I’m an engineer. That’s both a vocation and a personality trait.
In college, engineering students are taught that engineering problems have a correct answer — a perfect solution, you might say. On a test, they usually do. But in real life, there are no perfect solutions.
Designing real-life solutions means compromise. We start with requirements, and then we negotiate amongst those requirements.
“Which of these are basic must-haves?”
“Which are the product differentiators?”
“Which are the nice-to-haves if possible?”
“Which can we push out to version 2.0 or 3.0?”
Almost by definition, all solutions will be imperfect. But we can build a great solution if even an imperfect one. To do so, we often strive for elegance.
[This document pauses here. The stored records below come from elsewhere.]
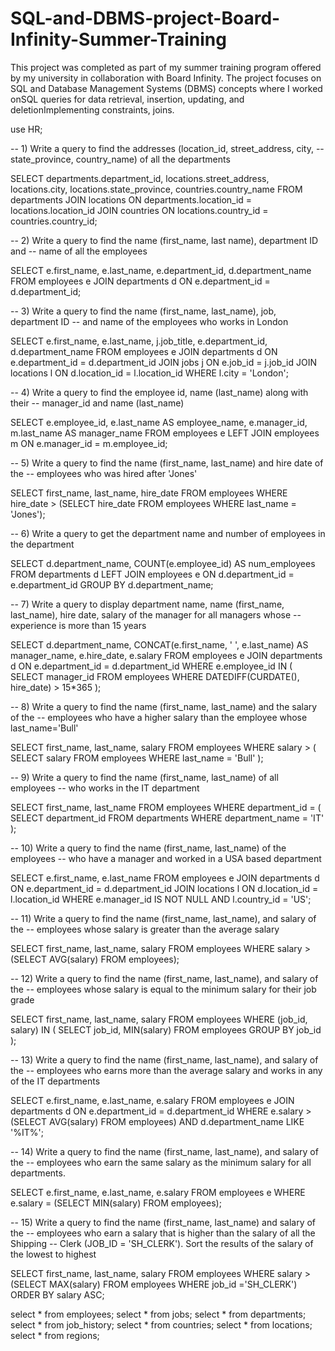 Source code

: # SQL-and-DBMS-project-Board-Infinity-Summer-Training
This project was completed as part of my summer training program offered by my university in collaboration with Board Infinity. The project focuses on SQL and Database Management Systems (DBMS) concepts where I worked onSQL queries for data retrieval, insertion, updating, and deletionImplementing constraints, joins.


use HR;

-- 1) Write a query to find the addresses (location_id, street_address, city,
-- state_province, country_name) of all the departments


SELECT 
    departments.department_id, 
    locations.street_address, 
    locations.city, 
    locations.state_province, 
    countries.country_name
FROM 
    departments
JOIN 
    locations ON departments.location_id = locations.location_id
JOIN 
    countries ON locations.country_id = countries.country_id;


-- 2) Write a query to find the name (first_name, last name), department ID and
-- name of all the employees


SELECT e.first_name, e.last_name, e.department_id, d.department_name
FROM employees e
JOIN departments d ON e.department_id = d.department_id;


-- 3) Write a query to find the name (first_name, last_name), job, department ID
-- and name of the employees who works in London


SELECT e.first_name, e.last_name, j.job_title, e.department_id, d.department_name
FROM employees e
JOIN departments d ON e.department_id = d.department_id
JOIN jobs j ON e.job_id = j.job_id
JOIN locations l ON d.location_id = l.location_id
WHERE l.city = 'London';


-- 4) Write a query to find the employee id, name (last_name) along with their
-- manager_id and name (last_name)


SELECT e.employee_id, e.last_name AS employee_name, e.manager_id, m.last_name AS
manager_name
FROM employees e
LEFT JOIN employees m ON e.manager_id = m.employee_id;


-- 5) Write a query to find the name (first_name, last_name) and hire date of the
-- employees who was hired after 'Jones'

SELECT first_name, last_name, hire_date
FROM employees
WHERE hire_date > (SELECT hire_date FROM employees WHERE last_name = 'Jones');


-- 6) Write a query to get the department name and number of employees in the department


SELECT d.department_name, COUNT(e.employee_id) AS num_employees
FROM departments d
LEFT JOIN employees e ON d.department_id = e.department_id
GROUP BY d.department_name;


-- 7) Write a query to display department name, name (first_name, last_name), hire date, salary of the manager for all managers whose 
-- experience is more than 15 years


SELECT d.department_name, CONCAT(e.first_name, ' ', e.last_name) AS manager_name,
e.hire_date, e.salary
FROM employees e
JOIN departments d ON e.department_id = d.department_id
WHERE e.employee_id IN (
 SELECT manager_id
 FROM employees
 WHERE DATEDIFF(CURDATE(), hire_date) > 15*365
);


-- 8) Write a query to find the name (first_name, last_name) and the salary of the
-- employees who have a higher salary than the employee whose last_name='Bull'


SELECT first_name, last_name, salary
FROM employees
WHERE salary > (
 SELECT salary
 FROM employees
 WHERE last_name = 'Bull'
);


-- 9) Write a query to find the name (first_name, last_name) of all employees
-- who works in the IT department


SELECT first_name, last_name
FROM employees
WHERE department_id = (
 SELECT department_id
 FROM departments
 WHERE department_name = 'IT'
);


-- 10) Write a query to find the name (first_name, last_name) of the employees
-- who have a manager and worked in a USA based department


SELECT e.first_name, e.last_name
FROM employees e
JOIN departments d ON e.department_id = d.department_id
JOIN locations l ON d.location_id = l.location_id
WHERE e.manager_id IS NOT NULL AND l.country_id = 'US';


-- 11) Write a query to find the name (first_name, last_name), and salary of the
-- employees whose salary is greater than the average salary

SELECT first_name, last_name, salary
FROM employees
WHERE salary > (SELECT AVG(salary) FROM employees);


-- 12) Write a query to find the name (first_name, last_name), and salary of the
-- employees whose salary is equal to the minimum salary for their job grade


SELECT first_name, last_name, salary
FROM employees
WHERE (job_id, salary) IN (
 SELECT job_id, MIN(salary)
 FROM employees
 GROUP BY job_id
);


-- 13) Write a query to find the name (first_name, last_name), and salary of the
-- employees who earns more than the average salary and works in any of the IT departments


SELECT e.first_name, e.last_name, e.salary
FROM employees e
JOIN departments d
ON e.department_id = d.department_id
WHERE e.salary > (SELECT AVG(salary) FROM employees) AND d.department_name
LIKE '%IT%';


-- 14) Write a query to find the name (first_name, last_name), and salary of the
-- employees who earn the same salary as the minimum salary for all departments.


SELECT e.first_name, e.last_name, e.salary
FROM employees e
WHERE e.salary = (SELECT MIN(salary) FROM employees);


-- 15) Write a query to find the name (first_name, last_name) and salary of the
-- employees who earn a salary that is higher than the salary of all the Shipping
-- Clerk (JOB_ID = 'SH_CLERK'). Sort the results of the salary of the lowest to highest


SELECT first_name, last_name, salary
FROM employees
WHERE salary > (SELECT MAX(salary) FROM employees WHERE job_id ='SH_CLERK')
ORDER BY salary ASC;



select * from employees;
select * from jobs;
select * from departments;
select * from job_history;
select * from countries;
select * from locations;
select * from regions;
Engineering elegance can manifest itself in a single line of code, a subroutine, or the interface between internet services. It can be found in the operation of a control circuit, a switching mechanism, or the load-bearing beam in a skyscraper. Elegance also shows up in the line of the fender, the sheen of the exposed pipe, or the lever’s feel in your hand.
Elegance is subjective, but you know it when you see it. Artists speak of it. So do mathematicians and physicists. Elegance usually marries function with aesthetics and has an economy to it.
Finding imperfect but elegant solutions through compromise and negotiation has taught me a great deal about people problems.
Useful solutions will, by definition, be imperfect, but that doesn’t mean we can’t strive for elegance.